28. At the hearing before the trial judge for the first time it was asserted on behalf of the State parties that the State is entitled to pursue other remedies via the notice of contribution and indemnity, such as tracing of profits (mentioned above), a claim that BCTIL holds profits on a constructive trust for the State parties, unjust enrichment and “subrogated restitution”. The primary legal basis for such claims appears to be unjust enrichment, the relevant legal principles being those enunciated by Lord Clarke in the UK Supreme Court decision in Menelaou v Bank of Cyprus plc [2015] UKSC 66 –
“18. …it is now well established that the court must ask itself four questions when faced with a claim for unjust enrichment. There are these:
(1) Has the defendant been enriched?
(2) Was the enrichment at the claimant’s expense?
(3) Was the enrichment unjust?
(4) Are there any defences available to the defendant?”
The High Court
29. The trial judge addressed the O.16 r.12 argument first, and it is appropriate to set out that rule more fully:
“ 12. (1) Where a defendant claims against another defendant:
(a) that he is entitled to contribution or indemnity, or
(b) that he is entitled to any relief or remedy relating to or connected with the original subject matter of the action and substantially the same as some relief or remedy claimed by the plaintiff, or
(c) that any question or issue relating to or connected with the said subject matter is substantially the same as some question or issue arising between the plaintiff and the defendant making the claim and should properly be determined not only as between the plaintiff and the defendant making the claim but as between the plaintiff and the defendant and the other defendant or between any or either of them,
the defendant making the claim may, without any leave, issue and serve on such other defendant a notice making such claim or specifying such question or issue. No appearance to such notice shall be necessary.

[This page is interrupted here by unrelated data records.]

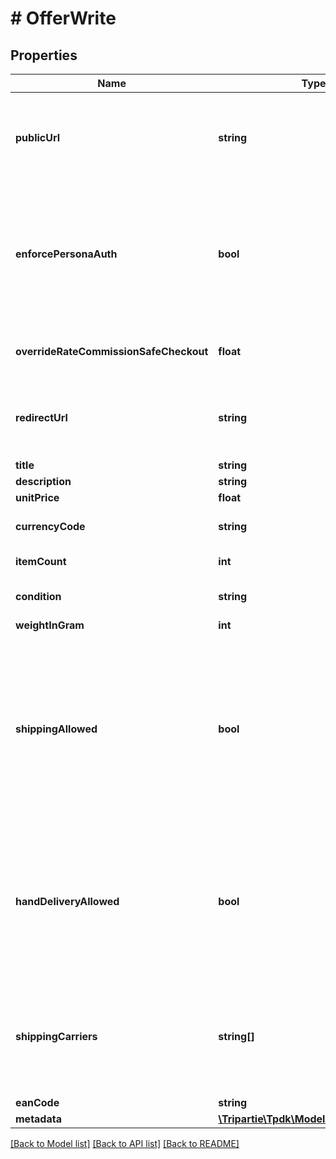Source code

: # # OfferWrite

## Properties

Name | Type | Description | Notes
------------ | ------------- | ------------- | -------------
**publicUrl** | **string** | If specified, there would be not need for you to fill-in details. Must be accessible over WAN. | [optional]
**enforcePersonaAuth** | **bool** | Mean that the generated url cannot be accessed without a generated token for a Persona. Disallow external registration. |
**overrideRateCommissionSafeCheckout** | **float** | Override YOUR platform fees for that particular Offer. |
**redirectUrl** | **string** | Fill-in that field IF you intend to redirect your customer instead of using a WebView. | [optional]
**title** | **string** |  | [optional]
**description** | **string** |  | [optional]
**unitPrice** | **float** |  | [optional]
**currencyCode** | **string** |  | [optional] [default to 'EUR']
**itemCount** | **int** |  | [default to 1]
**condition** | **string** |  | [default to 'USED']
**weightInGram** | **int** |  | [optional]
**shippingAllowed** | **bool** | That toggle allows the seller to propose shipping for its item. If set in conjunction of shippingCarrier, the label will be automatically generated. Also, it will restrict the carrier to the limited subset defined. |
**handDeliveryAllowed** | **bool** | Enable both parties to finalize the transaction in person rather than using delivery. A QR Code must be scanned by the seller once the buyer claims the product. | [default to true]
**shippingCarriers** | **string[]** | If you wish to enable automated shipping label generation through a specific provider, specify it there. |
**eanCode** | **string** |  | [optional]
**metadata** | [**\Tripartie\Tpdk\Model\MetadataWrite[]**](MetadataWrite.md) |  |

[[Back to Model list]](../../README.md#models) [[Back to API list]](../../README.md#endpoints) [[Back to README]](../../README.md)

(2) After service of such notice either defendant shall be at liberty to apply for directions as regards pleadings between them if either considers it necessary to do so. In default of such application within twenty-eight days of service of such notice, the claim, question or issue shall be tried at or after the trial of the plaintiff’s action as the trial judge shall direct.
(3) Nothing herein contained shall prejudice the rights of the plaintiff against any defendant to the action.”
The trial judge in para. 34 observed that in order to avail of O.16 r.12 the claiming defendant must set out a claim coming within (a), (b) or (c).
30. At para. 37 of her judgment, the trial Judge stated :
“37. Turning now to the case at hand, the Court will address the O.16, r.12 argument first before turning to the provisions of the 1961 Act. BTCIL highlights that O.16, r.12 was not specified in the NICs and that no facts have been identified to support such a claim. The State defendant’s claim is in its earliest infancy and there are no pleadings other than the NICs itself. While it is true that NICs makes no mention of tracing, a claim for unjust inherent jurisdiction or O.16, I am of the view that a full and proper explanation of the claim made, the procedures engaged and the reliefs sought cannot reasonably be expected until the State defendants have been given a more extensive opportunity to articulate their case by way of further pleadings. I am therefore satisfied that it would not be appropriate to strike out the claim under O.19, r.28. For the avoidance of doubt, I would also be of the view that any time periods or limits set out in the procedure relied on by the State defendants would not begin to run until BTCIL were properly on notice of the procedure that was being engaged and precisely what claim was being made under O.16, r.12”.
31. However, the trial judge took a different view of matters when considering the exercise of her inherent jurisdiction to dismiss. She analysed each of the claims which it had been submitted to her State parties might advance via O.16, r.12 (although such claims had yet to be made), and in effect, concluded that all of these were bound to fail. Thus she addressed four claims that the State parties sought to pursue against BTCIL under O.16 r.12:
(1) a claim over as concurrent wrongdoer simpliciter outside of the CLA,
(2) a constructive trust over profits claim,
(3) an unjust enrichment claim independent of any State loss, and
(4) an unjust enrichment claim dependent on loss by the State.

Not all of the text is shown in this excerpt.